Hwæt! Wé Gárdena in géardagum

Listen! We of the Spear-Danes in the days of yore

 

The word allium, used as the name of the genus that garlic, onions, leeks, scallions, and their many wild cousins belong to, comes from the Latin word for garlic. There is a possibility that the Romans themselves borrowed the word from an old Celtic verb root all- meaning"burn," in reference to its heat. The Romance languages (those descended from Latin) largely have words that are just evolved forms of allium that are a fun view of consistent sound change. Spanish ajo, Italian aglio, and French ail illustrate how the Latin -llium consistently changed to -jo, -glio, and -il.

Mandarin has an interesting sorting of the whole allium family- take a look:

野蒜 yěsuàn wild garlic (lit. wild garlic)
大蒜 dàsuàn garlic (lit. big garlic)
cōng leek
洋葱 yángcōng onion

For those interested, this is an article I found that does a breakdown of the evolution of the words for the onion in Europe. For those new to linguistics, this is a good introduction to the concept of semantic drift, where a word's meaning changes over time, until the point that an entirely new word may be needed for the original concept. You can see that just in Europe alone, the allium family has exchanged meanings between the word-roots for onions, scallions, leeks, garlic, and others.

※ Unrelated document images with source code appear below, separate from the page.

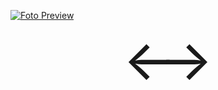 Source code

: [![Foto Preview](preview/n235.avif)](https://20essentials.github.io/project-000-235)

<div align="center" style="display: flex; justify-content: center; align-items: center;">
  <a style="text-decoration: none; width: 50px; height: 10px; font-size: 30px; transform: scale(3);" href="https://github.com/20essentials/project-000-234" target="_blank">&#8592;</a>
  &nbsp;&nbsp;
  <a style="text-decoration: none; width: 50px; height: 10px; font-size: 30px; transform: scale(3);" href="https://github.com/20essentials/project-000-236" target="_blank">&#8594;</a>
</div>
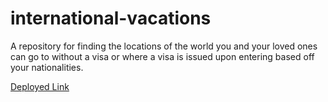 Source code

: # international-vacations
A repository for finding the locations of the world you and your loved ones can go to without a visa or where a visa is issued upon entering based off your nationalities. 

[Deployed Link](https://international-couples.herokuapp.com/)
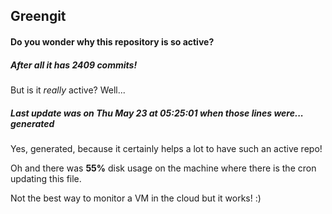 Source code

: ## Greengit

#### Do you wonder why this repository is so active?

##### After all it has 2409 commits!

But is it *really* active? Well...

##### Last update was on Thu May 23 at 05:25:01 when those lines were... generated

Yes, generated, because it certainly helps a lot to have such an active repo!

Oh and there was **55%** disk usage on the machine
where there is the cron updating this file.

Not the best way to monitor a VM in the cloud but it works! :)
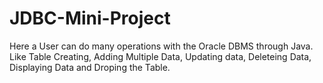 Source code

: # JDBC-Mini-Project
Here a User can do many operations with the Oracle DBMS through Java. Like Table Creating, Adding Multiple Data, Updating data, Deleteing Data, Displaying Data and Droping the Table.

In addition, (sorry to wait for the end for this)- this blogger here basically wrote the exact kind of article I wish I had written. Here is literally a better-done article on this very topic of garlic and linguistics by someone else, waxing eloquently in a way that makes my previous stab at the topic look absolutely wanting in comparison - the blogger's name is the Polyglot Vegetarian,  read their garlic and linguistics article here.

You can confidently assume that if anything I say and they say conflicts, trust them- looks like they dug deeper! Pun intended. Punintentional.